After going undrafted in the 2010 NFL draft, the San Francisco 49ers signed Brown to a free agent contract. He was re-signed to the practice squad, but the franchise released him on September 8 when it signed quarterback Troy Smith and moved Nate Davis to the practice squad. Later in September, Brown tried out with the Pittsburgh Steelers alongside quarterbacks Levi Brown and John David Booty in search of a replacement for the injured Dennis Dixon. Brown also worked out with the New York Giants earlier in September and with the Houston Texans in October.
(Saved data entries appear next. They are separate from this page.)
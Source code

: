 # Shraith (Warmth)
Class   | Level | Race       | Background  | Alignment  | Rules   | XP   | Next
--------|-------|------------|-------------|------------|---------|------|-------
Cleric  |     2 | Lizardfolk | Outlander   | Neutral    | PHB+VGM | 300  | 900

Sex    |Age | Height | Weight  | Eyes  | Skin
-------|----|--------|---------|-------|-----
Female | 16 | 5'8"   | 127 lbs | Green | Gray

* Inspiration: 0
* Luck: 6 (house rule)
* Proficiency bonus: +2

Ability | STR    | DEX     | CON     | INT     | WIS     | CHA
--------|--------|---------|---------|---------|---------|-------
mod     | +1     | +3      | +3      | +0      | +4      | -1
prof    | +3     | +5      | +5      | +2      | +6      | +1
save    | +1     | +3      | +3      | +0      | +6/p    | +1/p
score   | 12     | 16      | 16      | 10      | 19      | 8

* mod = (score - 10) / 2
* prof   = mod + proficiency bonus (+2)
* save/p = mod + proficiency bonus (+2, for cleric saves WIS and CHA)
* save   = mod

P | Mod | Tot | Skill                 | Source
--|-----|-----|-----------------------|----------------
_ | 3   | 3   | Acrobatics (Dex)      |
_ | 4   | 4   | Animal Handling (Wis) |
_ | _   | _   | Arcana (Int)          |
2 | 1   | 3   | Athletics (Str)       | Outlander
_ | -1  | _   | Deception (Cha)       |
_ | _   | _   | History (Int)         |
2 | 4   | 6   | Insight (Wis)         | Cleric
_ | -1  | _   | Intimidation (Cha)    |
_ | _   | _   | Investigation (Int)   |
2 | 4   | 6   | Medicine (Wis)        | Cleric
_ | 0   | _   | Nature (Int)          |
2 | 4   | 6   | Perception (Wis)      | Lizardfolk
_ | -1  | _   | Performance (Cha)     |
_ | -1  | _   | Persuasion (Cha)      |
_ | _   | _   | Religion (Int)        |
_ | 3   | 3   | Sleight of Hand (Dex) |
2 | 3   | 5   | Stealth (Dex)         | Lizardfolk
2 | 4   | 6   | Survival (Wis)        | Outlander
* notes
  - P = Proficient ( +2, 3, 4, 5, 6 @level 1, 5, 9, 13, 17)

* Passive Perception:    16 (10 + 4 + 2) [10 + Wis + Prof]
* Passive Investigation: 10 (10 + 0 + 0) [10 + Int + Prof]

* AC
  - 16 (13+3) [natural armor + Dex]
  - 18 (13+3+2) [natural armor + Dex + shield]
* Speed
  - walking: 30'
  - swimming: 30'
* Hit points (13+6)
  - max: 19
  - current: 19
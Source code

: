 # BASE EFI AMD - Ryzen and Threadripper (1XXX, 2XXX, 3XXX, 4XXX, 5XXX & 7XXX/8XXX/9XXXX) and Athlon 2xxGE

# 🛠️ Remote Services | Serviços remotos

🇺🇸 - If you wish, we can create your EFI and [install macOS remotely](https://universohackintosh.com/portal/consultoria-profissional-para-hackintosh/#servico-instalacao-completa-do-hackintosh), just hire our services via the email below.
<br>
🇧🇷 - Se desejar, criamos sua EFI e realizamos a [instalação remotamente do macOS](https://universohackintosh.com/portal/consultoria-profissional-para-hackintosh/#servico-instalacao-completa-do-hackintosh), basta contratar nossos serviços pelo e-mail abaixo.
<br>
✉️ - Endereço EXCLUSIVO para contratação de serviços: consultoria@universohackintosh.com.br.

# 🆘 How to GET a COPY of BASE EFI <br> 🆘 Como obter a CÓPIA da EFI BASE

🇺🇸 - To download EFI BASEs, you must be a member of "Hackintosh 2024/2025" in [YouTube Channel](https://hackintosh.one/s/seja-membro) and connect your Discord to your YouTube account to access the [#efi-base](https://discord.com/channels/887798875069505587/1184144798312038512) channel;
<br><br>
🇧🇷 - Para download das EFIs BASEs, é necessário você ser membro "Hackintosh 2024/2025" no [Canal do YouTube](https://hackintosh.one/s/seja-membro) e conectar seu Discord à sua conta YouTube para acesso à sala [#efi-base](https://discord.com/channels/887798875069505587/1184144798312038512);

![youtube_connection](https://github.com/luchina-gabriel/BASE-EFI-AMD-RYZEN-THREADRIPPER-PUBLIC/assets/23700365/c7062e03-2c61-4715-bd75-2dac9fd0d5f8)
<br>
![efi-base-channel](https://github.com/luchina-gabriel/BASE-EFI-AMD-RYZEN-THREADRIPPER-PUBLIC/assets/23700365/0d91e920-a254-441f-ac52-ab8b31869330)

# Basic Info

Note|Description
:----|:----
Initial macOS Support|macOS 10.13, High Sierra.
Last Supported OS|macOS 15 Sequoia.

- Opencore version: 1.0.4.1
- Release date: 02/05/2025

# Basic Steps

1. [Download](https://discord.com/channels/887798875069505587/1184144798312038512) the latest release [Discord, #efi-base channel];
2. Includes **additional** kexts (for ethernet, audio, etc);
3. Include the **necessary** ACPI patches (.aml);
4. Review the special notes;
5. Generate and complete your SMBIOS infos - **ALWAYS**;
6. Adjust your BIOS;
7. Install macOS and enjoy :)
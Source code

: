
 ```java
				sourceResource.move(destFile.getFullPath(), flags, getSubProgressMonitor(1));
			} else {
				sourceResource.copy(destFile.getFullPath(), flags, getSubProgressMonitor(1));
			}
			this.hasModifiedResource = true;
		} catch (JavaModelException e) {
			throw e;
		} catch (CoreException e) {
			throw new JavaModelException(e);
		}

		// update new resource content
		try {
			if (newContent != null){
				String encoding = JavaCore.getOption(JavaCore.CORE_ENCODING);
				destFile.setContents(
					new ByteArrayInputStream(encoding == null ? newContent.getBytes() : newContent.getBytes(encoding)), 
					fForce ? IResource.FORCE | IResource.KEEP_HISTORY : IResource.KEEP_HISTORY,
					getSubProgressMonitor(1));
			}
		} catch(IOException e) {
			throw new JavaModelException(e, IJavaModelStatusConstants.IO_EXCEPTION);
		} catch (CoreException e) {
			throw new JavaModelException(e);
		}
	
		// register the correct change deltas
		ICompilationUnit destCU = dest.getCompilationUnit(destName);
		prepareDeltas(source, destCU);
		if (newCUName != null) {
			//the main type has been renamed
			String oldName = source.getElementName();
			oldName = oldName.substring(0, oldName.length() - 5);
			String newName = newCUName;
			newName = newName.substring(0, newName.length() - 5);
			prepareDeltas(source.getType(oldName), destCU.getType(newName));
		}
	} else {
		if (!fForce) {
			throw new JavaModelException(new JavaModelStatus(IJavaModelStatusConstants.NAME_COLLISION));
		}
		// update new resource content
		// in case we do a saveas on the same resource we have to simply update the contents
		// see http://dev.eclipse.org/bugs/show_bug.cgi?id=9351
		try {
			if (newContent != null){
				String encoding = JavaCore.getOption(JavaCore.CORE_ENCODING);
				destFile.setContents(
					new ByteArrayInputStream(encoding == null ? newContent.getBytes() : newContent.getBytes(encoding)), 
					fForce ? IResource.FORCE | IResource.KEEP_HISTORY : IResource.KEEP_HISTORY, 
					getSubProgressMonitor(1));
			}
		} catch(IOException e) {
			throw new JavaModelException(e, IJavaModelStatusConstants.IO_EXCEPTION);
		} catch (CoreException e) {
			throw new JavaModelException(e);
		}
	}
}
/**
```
On January 10, 2011, Brown was signed by the Cleveland Browns. He competed for the third-string quarterback job in the preseason. Brown was released by the Browns on September 2, 2011, during final cuts. He was then signed to the Indianapolis Colts' practice squad on November 29. In May 2012, Brown attended the Carolina Panthers' rookie minicamp.

On October 3, 2012, Brown was signed to the practice roster of the BC Lions of the Canadian Football League (CFL). Brown re-signed with the Lions in 2013.

On December 16, 2013, Brown was assigned to the Spokane Shock of the Arena Football League. On May 20, 2014, Brown was placed on reassignment by the Shock. On May 28, 2014, Brown was once again assigned to the Shock. He was placed on recallable reassignment on March 14, 2015. Brown was once again assigned to the Shock on March 26, 2015. Brown made his first career start for the Shock during their Week 2 game against the Philadelphia Soul. Brown was able to lead the Shock to a few scoring plays, but his ineffective play ultimately led to his benching in favor of Matt Bassuener. On April 14, 2015, he was placed on reassignment by the Shock.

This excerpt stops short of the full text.